The Mosteiro dos Jerónimos, located on the riverfront in Belém, is probably the most famous monastery in Lisbon. But there is another monastery worth visiting, one you’ve probably seen from one of Lisbon’s many belvederes, floating above the terracotta roofs of the city: the Monastery of São Vicente de Fora (Saint Vincent Outside of the Walls). Despite being photographed often as part of Lisbon’s cityscape, and receiving a whopping 4.5* rating on TripAdvisor, it is sometimes overlooked by tourists. Join me as I take you inside this fascinating 17th century building in Portugal’s capital, so you don’t make that same mistake.
The present monastery and church you see today dates back to plans from 1582 (construction began in 1590), but the site was actually a place of worship in 1147, when Portugal’s first king ordered its edification. The current church and monastery were inaugurated in 1629, after decades of work by some of the most reputable European architects of the time. Its name comes from the patron saint of Lisbon, St. Vincent and, as it was built outside of the city walls, became known as Saint Vincent Outside the Walls.
The building was filled with numerous works of art along the centuries, including sculptures from famed sculptor Joaquim Machado de Castro. Many art works and religious artifacts are still on display today. Most impressively, the monastery housed over 100,000 beautiful baroque azulejo tiles, some of which displayed scenes from La Fontaine’s fables. The 1755 earthquake that destroyed Lisbon also caused the main dome and the roof of the monastery to collapse, requiring much restoration work. Beautiful as the building was, it wasn’t very cozy. The monks who inhabited the monastery lived in very cold, drafty conditions, which led to frequent sicknesses.

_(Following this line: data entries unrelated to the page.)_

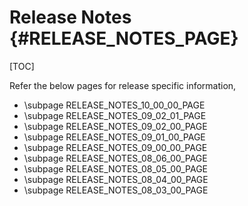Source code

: # Release Notes {#RELEASE_NOTES_PAGE}

[TOC]

Refer the below pages for release specific information,

- \subpage RELEASE_NOTES_10_00_00_PAGE
- \subpage RELEASE_NOTES_09_02_01_PAGE
- \subpage RELEASE_NOTES_09_02_00_PAGE
- \subpage RELEASE_NOTES_09_01_00_PAGE
- \subpage RELEASE_NOTES_09_00_00_PAGE
- \subpage RELEASE_NOTES_08_06_00_PAGE
- \subpage RELEASE_NOTES_08_05_00_PAGE
- \subpage RELEASE_NOTES_08_04_00_PAGE
- \subpage RELEASE_NOTES_08_03_00_PAGE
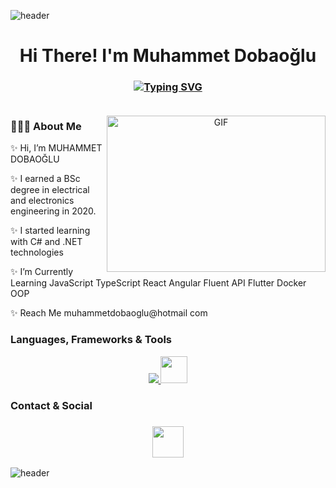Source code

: ![header](https://capsule-render.vercel.app/api?type=wave&color=gradient&height=150&section=header)
 <h1 align="center">Hi There! I'm Muhammet Dobaoğlu</h1>
<h3 align="center">
 
[![Typing SVG](https://readme-typing-svg.demolab.com?font=Montserrat&size=30&center=true&color=FF5F1F&multiline=true&width=1200&lines=Software+Developer+-+Electrical+%26+Electronics+Engineer)](https://git.io/typing-svg)
</br></br>

</h3>


<a target="_blank" align="center">
  <img align="right" top="500" height="250" width="350" alt="GIF" src="https://temforce.net/wp-content/uploads/2019/07/WOMAN-ALPHA.gif">
</a>

### 👩🏼‍💻 About Me 
✨ Hi, I’m MUHAMMET DOBAOĞLU

✨ I earned a BSc degree in electrical and electronics engineering in 2020.

✨ I started learning with C# and .NET technologies

✨ I’m Currently Learning JavaScript TypeScript React Angular Fluent API Flutter Docker OOP

✨ Reach Me muhammetdobaoglu@hotmail com

### Languages, Frameworks & Tools

<p align="center">
<a href="https://skillicons.dev">
    <img src="https://skillicons.dev/icons?&theme=light&i=dotnet,cs,js,typescript,jquery,react,html,css,bootstrap,tailwind,materialui,git,github,postgres"/>
    <img height="43" src="https://cdn.jsdelivr.net/gh/devicons/devicon/icons/microsoftsqlserver/microsoftsqlserver-plain.svg" />
  </a>
</p>

### Contact & Social
<h3 align="center">
 <a href="https://www.linkedin.com/in/muhammet-dobaoglu">
   <img height=50 src="https://cdn.jsdelivr.net/gh/devicons/devicon/icons/linkedin/linkedin-original.svg"/>
 </a>
 
</h3>

![header](https://capsule-render.vercel.app/api?type=wave&color=gradient&height=150&section=footer)
 
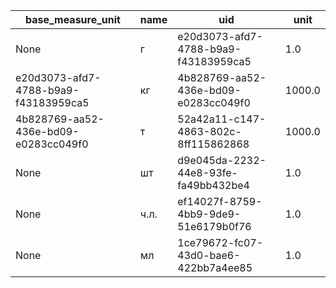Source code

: |base_measure_unit|name|uid|unit|
|-----------------|----|---|----|
|None|г|e20d3073-afd7-4788-b9a9-f43183959ca5|1.0|
|e20d3073-afd7-4788-b9a9-f43183959ca5|кг|4b828769-aa52-436e-bd09-e0283cc049f0|1000.0|
|4b828769-aa52-436e-bd09-e0283cc049f0|т|52a42a11-c147-4863-802c-8ff115862868|1000.0|
|None|шт|d9e045da-2232-44e8-93fe-fa49bb432be4|1.0|
|None|ч.л.|ef14027f-8759-4bb9-9de9-51e6179b0f76|1.0|
|None|мл|1ce79672-fc07-43d0-bae6-422bb7a4ee85|1.0|
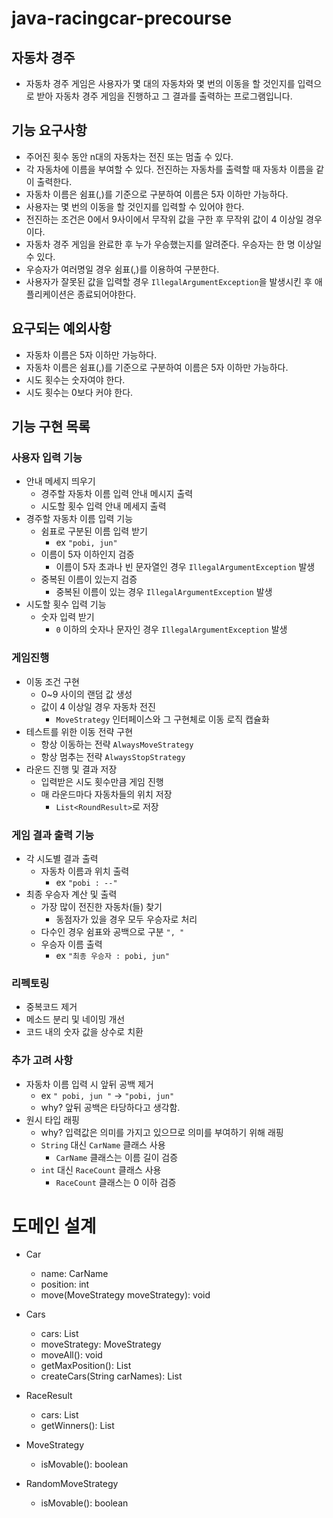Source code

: # java-racingcar-precourse

## 자동차 경주

- 자동차 경주 게임은 사용자가 몇 대의 자동차와 몇 번의 이동을 할 것인지를 입력으로 받아 자동차 경주 게임을 진행하고 그 결과를 출력하는 프로그램입니다.

## 기능 요구사항

- 주어진 횟수 동안 n대의 자동차는 전진 또는 멈출 수 있다.
- 각 자동차에 이름을 부여할 수 있다. 전진하는 자동차를 출력할 때 자동차 이름을 같이 출력한다.
- 자동차 이름은 쉼표(,)를 기준으로 구분하여 이름은 5자 이하만 가능하다.
- 사용자는 몇 번의 이동을 할 것인지를 입력할 수 있어야 한다.
- 전진하는 조건은 0에서 9사이에서 무작위 값을 구한 후 무작위 값이 4 이상일 경우이다.
- 자동차 경주 게임을 완료한 후 누가 우승했는지를 알려준다. 우승자는 한 명 이상일 수 있다.
- 우승자가 여러명일 경우 쉼표(,)를 이용하여 구분한다.
- 사용자가 잘못된 값을 입력할 경우 `IllegalArgumentException`을 발생시킨 후 애플리케이션은 종료되어야한다.

## 요구되는 예외사항

- 자동차 이름은 5자 이하만 가능하다.
- 자동차 이름은 쉼표(,)를 기준으로 구분하여 이름은 5자 이하만 가능하다.
- 시도 횟수는 숫자여야 한다.
- 시도 횟수는 0보다 커야 한다.

## 기능 구현 목록

### 사용자 입력 기능

- 안내 메세지 띄우기
  - 경주할 자동차 이름 입력 안내 메시지 출력
  - 시도할 횟수 입력 안내 메세지 출력
- 경주할 자동차 이름 입력 기능
  - 쉼표로 구분된 이름 입력 받기
    - ex `"pobi, jun"`
  - 이름이 5자 이하인지 검증
    - 이름이 5자 초과나 빈 문자열인 경우 `IllegalArgumentException` 발생
  - 중복된 이름이 있는지 검증
    - 중복된 이름이 있는 경우 `IllegalArgumentException` 발생
- 시도할 횟수 입력 기능
  - 숫자 입력 받기
    - `0` 이하의 숫자나 문자인 경우 `IllegalArgumentException` 발생

### 게임진행

- 이동 조건 구현
  - 0~9 사이의 랜덤 값 생성
  - 값이 4 이상일 경우 자동차 전진
    - `MoveStrategy` 인터페이스와 그 구현체로 이동 로직 캡슐화
- 테스트를 위한 이동 전략 구현
  - 항상 이동하는 전략 `AlwaysMoveStrategy`
  - 항상 멈추는 전략 `AlwaysStopStrategy`
- 라운드 진행 및 결과 저장
  - 입력받은 시도 횟수만큼 게임 진행
  - 매 라운드마다 자동차들의 위치 저장
    - `List<RoundResult>`로 저장
  
### 게임 결과 출력 기능

- 각 시도별 결과 출력
  - 자동차 이름과 위치 출력 
    - ex `"pobi : --"`
- 최종 우승자 계산 및 출력
  - 가장 많이 전진한 자동차(들) 찾기
    - 동점자가 있을 경우 모두 우승자로 처리
  - 다수인 경우 쉼표와 공백으로 구분 `", "`
  - 우승자 이름 출력
    - ex `"최종 우승자 : pobi, jun"`

### 리펙토링

- 중복코드 제거
- 메소드 분리 및 네이밍 개선
- 코드 내의 숫자 값을 상수로 치환

### 추가 고려 사항

- 자동차 이름 입력 시 앞뒤 공백 제거
  - ex `" pobi, jun "` -> `"pobi, jun"`
  - why? 앞뒤 공백은 타당하다고 생각함.
- 원시 타입 래핑
  - why? 입력값은 의미를 가지고 있으므로 의미를 부여하기 위해 래핑
  - `String` 대신 `CarName` 클래스 사용
    - `CarName` 클래스는 이름 길이 검증
  - `int` 대신 `RaceCount` 클래스 사용
    - `RaceCount` 클래스는 0 이하 검증

# 도메인 설계

- Car
  - name: CarName
  - position: int
  - move(MoveStrategy moveStrategy): void

- Cars
  - cars: List<Car>
  - moveStrategy: MoveStrategy
  - moveAll(): void
  - getMaxPosition(): List<Car>
  - createCars(String carNames): List<Car>

- RaceResult
  - cars: List<Car>
  - getWinners(): List<String>

- MoveStrategy
  - isMovable(): boolean

- RandomMoveStrategy
  - isMovable(): boolean  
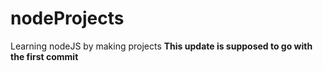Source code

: # nodeProjects
Learning nodeJS by making projects
**This update is supposed to go with the first commit**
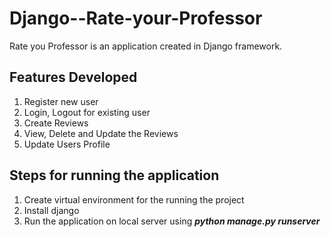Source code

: # Django--Rate-your-Professor
Rate you Professor is an application created in Django framework.

## Features Developed
1. Register new user
2. Login, Logout for existing user
3. Create Reviews
4. View, Delete and Update the Reviews
5. Update Users Profile

## Steps for running the application
1. Create virtual environment for the running the project
2. Install django
3. Run the application on local server using ***python manage.py runserver***
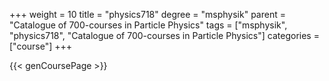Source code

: +++
weight = 10
title = "physics718"
degree = "msphysik"
parent = "Catalogue of 700-courses in Particle Physics"
tags = ["msphysik", "physics718", "Catalogue of 700-courses in Particle Physics"]
categories = ["course"]
+++

{{< genCoursePage >}}
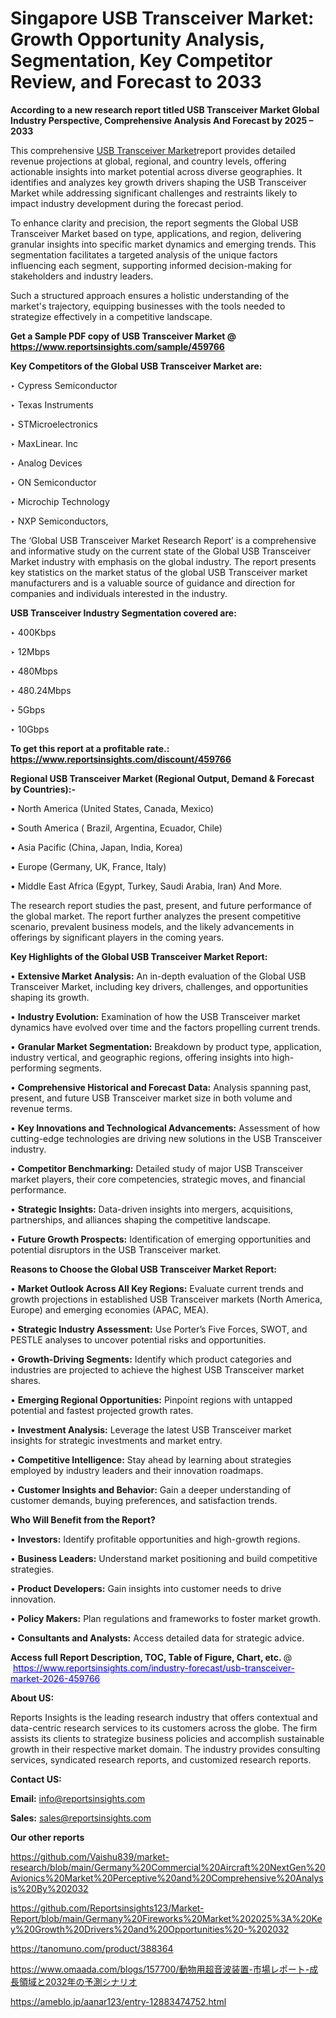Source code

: # Singapore USB Transceiver Market: Growth Opportunity Analysis, Segmentation, Key Competitor Review, and Forecast to 2033

<strong>According to a new research report titled USB Transceiver Market Global Industry Perspective, Comprehensive Analysis And Forecast by 2025 – 2033</strong>

This comprehensive <a href=https://www.reportsinsights.com/sample/459766>USB Transceiver Market</a>report provides detailed revenue projections at global, regional, and country levels, offering actionable insights into market potential across diverse geographies. It identifies and analyzes key growth drivers shaping the USB Transceiver Market while addressing significant challenges and restraints likely to impact industry development during the forecast period.

To enhance clarity and precision, the report segments the Global USB Transceiver Market based on type, applications, and region, delivering granular insights into specific market dynamics and emerging trends. This segmentation facilitates a targeted analysis of the unique factors influencing each segment, supporting informed decision-making for stakeholders and industry leaders.

Such a structured approach ensures a holistic understanding of the market's trajectory, equipping businesses with the tools needed to strategize effectively in a competitive landscape.

<strong>Get a Sample PDF copy of USB Transceiver Market </strong><strong>@<a href=https://www.reportsinsights.com/sample/459766 style=color:#0000ff;> https://www.reportsinsights.com/sample/459766</a></strong></font>

<strong>Key Competitors of the Global USB Transceiver Market are:</strong>

‣ Cypress Semiconductor

‣ Texas Instruments

‣ STMicroelectronics

‣ MaxLinear. Inc

‣ Analog Devices

‣ ON Semiconductor

‣ Microchip Technology

‣ NXP Semiconductors,

The ‘Global USB Transceiver Market Research Report’ is a comprehensive and informative study on the current state of the Global USB Transceiver Market industry with emphasis on the global industry. The report presents key statistics on the market status of the global USB Transceiver market manufacturers and is a valuable source of guidance and direction for companies and individuals interested in the industry.

<strong>USB Transceiver Industry Segmentation covered are:</strong>

‣ 400Kbps

‣ 12Mbps

‣ 480Mbps

‣ 480.24Mbps

‣ 5Gbps

‣ 10Gbps

<strong>To get this report at a profitable rate.: <a href=https://www.reportsinsights.com/discount/459766 style=color:#0000ff;>https://www.reportsinsights.com/discount/459766</a></strong></font>

<strong>Regional USB Transceiver Market (Regional Output, Demand &amp; Forecast by Countries):-</strong>

• North America (United States, Canada, Mexico)

• South America ( Brazil, Argentina, Ecuador, Chile)

• Asia Pacific (China, Japan, India, Korea)

• Europe (Germany, UK, France, Italy)

• Middle East Africa (Egypt, Turkey, Saudi Arabia, Iran) And More.

The research report studies the past, present, and future performance of the global market. The report further analyzes the present competitive scenario, prevalent business models, and the likely advancements in offerings by significant players in the coming years.

<strong>Key Highlights of the Global USB Transceiver Market Report:</strong>

• <strong>Extensive Market Analysis:</strong> An in-depth evaluation of the Global USB Transceiver Market, including key drivers, challenges, and opportunities shaping its growth.

• <strong>Industry Evolution:</strong> Examination of how the USB Transceiver market dynamics have evolved over time and the factors propelling current trends.

• <strong>Granular Market Segmentation:</strong> Breakdown by product type, application, industry vertical, and geographic regions, offering insights into high-performing segments.

• <strong>Comprehensive Historical and Forecast Data:</strong> Analysis spanning past, present, and future USB Transceiver market size in both volume and revenue terms.

• <strong>Key Innovations and Technological Advancements:</strong> Assessment of how cutting-edge technologies are driving new solutions in the USB Transceiver industry.

• <strong>Competitor Benchmarking:</strong> Detailed study of major USB Transceiver market players, their core competencies, strategic moves, and financial performance.

• <strong>Strategic Insights:</strong> Data-driven insights into mergers, acquisitions, partnerships, and alliances shaping the competitive landscape.

• <strong>Future Growth Prospects:</strong> Identification of emerging opportunities and potential disruptors in the USB Transceiver market.

<strong>Reasons to Choose the Global USB Transceiver Market Report:</strong>

• <strong>Market Outlook Across All Key Regions:</strong> Evaluate current trends and growth projections in established USB Transceiver markets (North America, Europe) and emerging economies (APAC, MEA).

• <strong>Strategic Industry Assessment:</strong> Use Porter’s Five Forces, SWOT, and PESTLE analyses to uncover potential risks and opportunities.

• <strong>Growth-Driving Segments:</strong> Identify which product categories and industries are projected to achieve the highest USB Transceiver market shares.

• <strong>Emerging Regional Opportunities:</strong> Pinpoint regions with untapped potential and fastest projected growth rates.

• <strong>Investment Analysis:</strong> Leverage the latest USB Transceiver market insights for strategic investments and market entry.

• <strong>Competitive Intelligence:</strong> Stay ahead by learning about strategies employed by industry leaders and their innovation roadmaps.

• <strong>Customer Insights and Behavior:</strong> Gain a deeper understanding of customer demands, buying preferences, and satisfaction trends.

<strong>Who Will Benefit from the Report?</strong>

• <strong>Investors:</strong> Identify profitable opportunities and high-growth regions.

• <strong>Business Leaders:</strong> Understand market positioning and build competitive strategies.

• <strong>Product Developers:</strong> Gain insights into customer needs to drive innovation.

• <strong>Policy Makers:</strong> Plan regulations and frameworks to foster market growth.

• <strong>Consultants and Analysts:</strong> Access detailed data for strategic advice.
</ul>
<strong>Access full Report Description, TOC, Table of Figure, Chart, etc. </strong>@  <a href=https://www.reportsinsights.com/industry-forecast/usb-transceiver-market-2026-459766 style=color:#0000ff;>https://www.reportsinsights.com/industry-forecast/usb-transceiver-market-2026-459766</a></font>

<strong><strong>About US</strong>:</strong>

Reports Insights is the leading research industry that offers contextual and data-centric research services to its customers across the globe. The firm assists its clients to strategize business policies and accomplish sustainable growth in their respective market domain. The industry provides consulting services, syndicated research reports, and customized research reports.

<strong>Contact US:</strong>

<p class=""""><b>Email:</b> <a href=mailto:info@reportsinsights.com>info@reportsinsights.com</a></p>
<p class=""""><b>Sales:</b> <a href=mailto:sales@reportsinsights.com>sales@reportsinsights.com</a></p>

<strong>Our other reports</strong>

<a href=https://github.com/Vaishu839/market-research/blob/main/Germany%20Commercial%20Aircraft%20NextGen%20Avionics%20Market%20Perceptive%20and%20Comprehensive%20Analysis%20By%202032>https://github.com/Vaishu839/market-research/blob/main/Germany%20Commercial%20Aircraft%20NextGen%20Avionics%20Market%20Perceptive%20and%20Comprehensive%20Analysis%20By%202032</a>

<a href=https://github.com/Reportsinsights123/Market-Report/blob/main/Germany%20Fireworks%20Market%202025%3A%20Key%20Growth%20Drivers%20and%20Opportunities%20-%202032>https://github.com/Reportsinsights123/Market-Report/blob/main/Germany%20Fireworks%20Market%202025%3A%20Key%20Growth%20Drivers%20and%20Opportunities%20-%202032</a>

<a href=https://tanomuno.com/product/388364>https://tanomuno.com/product/388364</a>

<a href=https://www.omaada.com/blogs/157700/動物用超音波装置-市場レポート-成長領域と2032年の予測シナリオ>https://www.omaada.com/blogs/157700/動物用超音波装置-市場レポート-成長領域と2032年の予測シナリオ</a>

<a href=https://ameblo.jp/aanar123/entry-12883474752.html>https://ameblo.jp/aanar123/entry-12883474752.html</a>

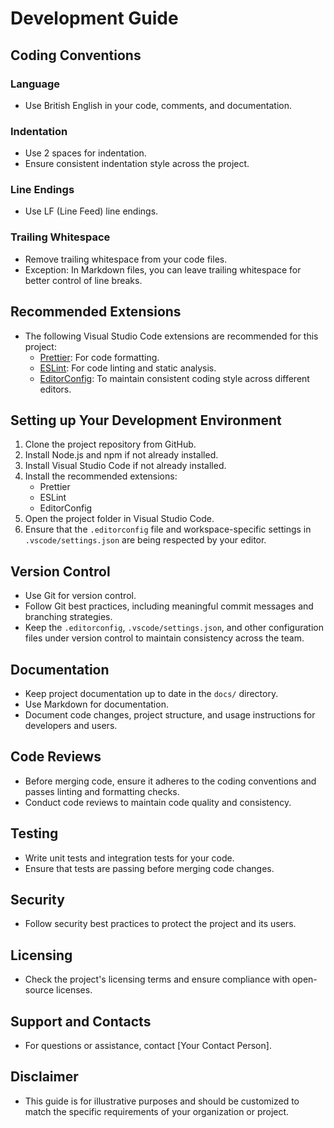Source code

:# Development Guide

## Coding Conventions

### Language
- Use British English in your code, comments, and documentation.

### Indentation
- Use 2 spaces for indentation.
- Ensure consistent indentation style across the project.

### Line Endings
- Use LF (Line Feed) line endings.

### Trailing Whitespace
- Remove trailing whitespace from your code files.
- Exception: In Markdown files, you can leave trailing whitespace for better control of line breaks.

## Recommended Extensions
- The following Visual Studio Code extensions are recommended for this project:
  - [Prettier](https://marketplace.visualstudio.com/items?itemName=esbenp.prettier-vscode): For code formatting.
  - [ESLint](https://marketplace.visualstudio.com/items?itemName=dbaeumer.vscode-eslint): For code linting and static analysis.
  - [EditorConfig](https://marketplace.visualstudio.com/items?itemName=EditorConfig.EditorConfig): To maintain consistent coding style across different editors.

## Setting up Your Development Environment
1. Clone the project repository from GitHub.
2. Install Node.js and npm if not already installed.
3. Install Visual Studio Code if not already installed.
4. Install the recommended extensions:
   - Prettier
   - ESLint
   - EditorConfig
5. Open the project folder in Visual Studio Code.
6. Ensure that the `.editorconfig` file and workspace-specific settings in `.vscode/settings.json` are being respected by your editor.

## Version Control
- Use Git for version control.
- Follow Git best practices, including meaningful commit messages and branching strategies.
- Keep the `.editorconfig`, `.vscode/settings.json`, and other configuration files under version control to maintain consistency across the team.

## Documentation
- Keep project documentation up to date in the `docs/` directory.
- Use Markdown for documentation.
- Document code changes, project structure, and usage instructions for developers and users.

## Code Reviews
- Before merging code, ensure it adheres to the coding conventions and passes linting and formatting checks.
- Conduct code reviews to maintain code quality and consistency.

## Testing
- Write unit tests and integration tests for your code.
- Ensure that tests are passing before merging code changes.

## Security
- Follow security best practices to protect the project and its users.

## Licensing
- Check the project's licensing terms and ensure compliance with open-source licenses.

## Support and Contacts
- For questions or assistance, contact [Your Contact Person].

## Disclaimer
- This guide is for illustrative purposes and should be customized to match the specific requirements of your organization or project.

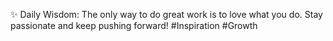 ✨ Daily Wisdom: The only way to do great work is to love what you do. Stay passionate and keep pushing forward! #Inspiration #Growth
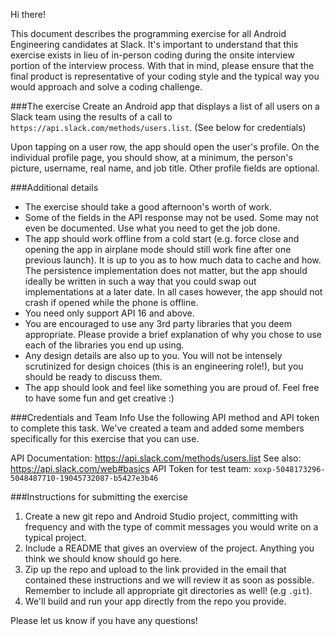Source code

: Hi there!  

This document describes the programming exercise for all Android Engineering candidates at Slack. It's important to understand that this exercise exists in lieu of in-person coding during the onsite interview portion of the interview process. With that in mind, please ensure that the final product is representative of your coding style and the typical way you would approach and solve a coding challenge.

###The exercise
Create an Android app that displays a list of all users on a Slack team using the results of a call to `https://api.slack.com/methods/users.list`. (See below for credentials)

Upon tapping on a user row, the app should open the user's profile. On the individual profile page, you should show, at a minimum, the person's picture, username, real name, and job title. Other profile fields are optional.

###Additional details 
* The exercise should take a good afternoon's worth of work. 
* Some of the fields in the API response may not be used. Some may not even be documented. Use what you need to get the job done.
* The app should work offline from a cold start (e.g. force close and opening the app in airplane mode should still work fine after one previous launch). It is up to you as to how much data to cache and how. The persistence implementation does not matter, but the app should ideally be written in such a way that you could swap out implementations at a later date. In all cases however, the app should not crash if opened while the phone is offline.
* You need only support API 16 and above.
* You are encouraged to use any 3rd party libraries that you deem appropriate. Please provide a brief explanation of why you chose to use each of the libraries you end up using.
* Any design details are also up to you. You will not be intensely scrutinized for design choices (this is an engineering role!), but you should be ready to discuss them.
* The app should look and feel like something you are proud of. Feel free to have some fun and get creative :)  

###Credentials and Team Info 
Use the following API method and API token to complete this task. We've created a team and added some members specifically for this exercise that you can use.

API Documentation: https://api.slack.com/methods/users.list
See also: https://api.slack.com/web#basics
API Token for test team: `xoxp-5048173296-5048487710-19045732087-b5427e3b46`

###Instructions for submitting the exercise
1.  Create a new git repo and Android Studio project, committing with frequency and with the type of commit messages you would write on a typical project. 
2.  Include a README that gives an overview of the project. Anything you think we should know should go here.
3.  Zip up the repo and upload to the link provided in the email that contained these instructions and we will review it as soon as possible. Remember to include all appropriate git directories as well! (e.g `.git`).
4.  We'll build and run your app directly from the repo you provide.

Please let us know if you have any questions!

The House of Bragança, the royal lineage ruling Portugal between 1640 and 1910. From the mid-18th century onwards, many of the Bragança monarchs were buried here: Catarina de Bragança, for example, is one of them.
After World War II, the building was unoccupied for some time and squatters ended up there. They removed some of the beautiful azulejo tiles on the walls in order to make the rooms warmer (tiles make rooms colder), so, unfortunately, they were lost for good. However, there are still many azulejos left today, waiting to be discovered by you.
To visit S. Vicente de Fora, I suggest riding the 28 Tram, as you get to see many of Lisbon’s sights along the way. And be sure to visit the roof to take in the spectacular views to the river from the monastery.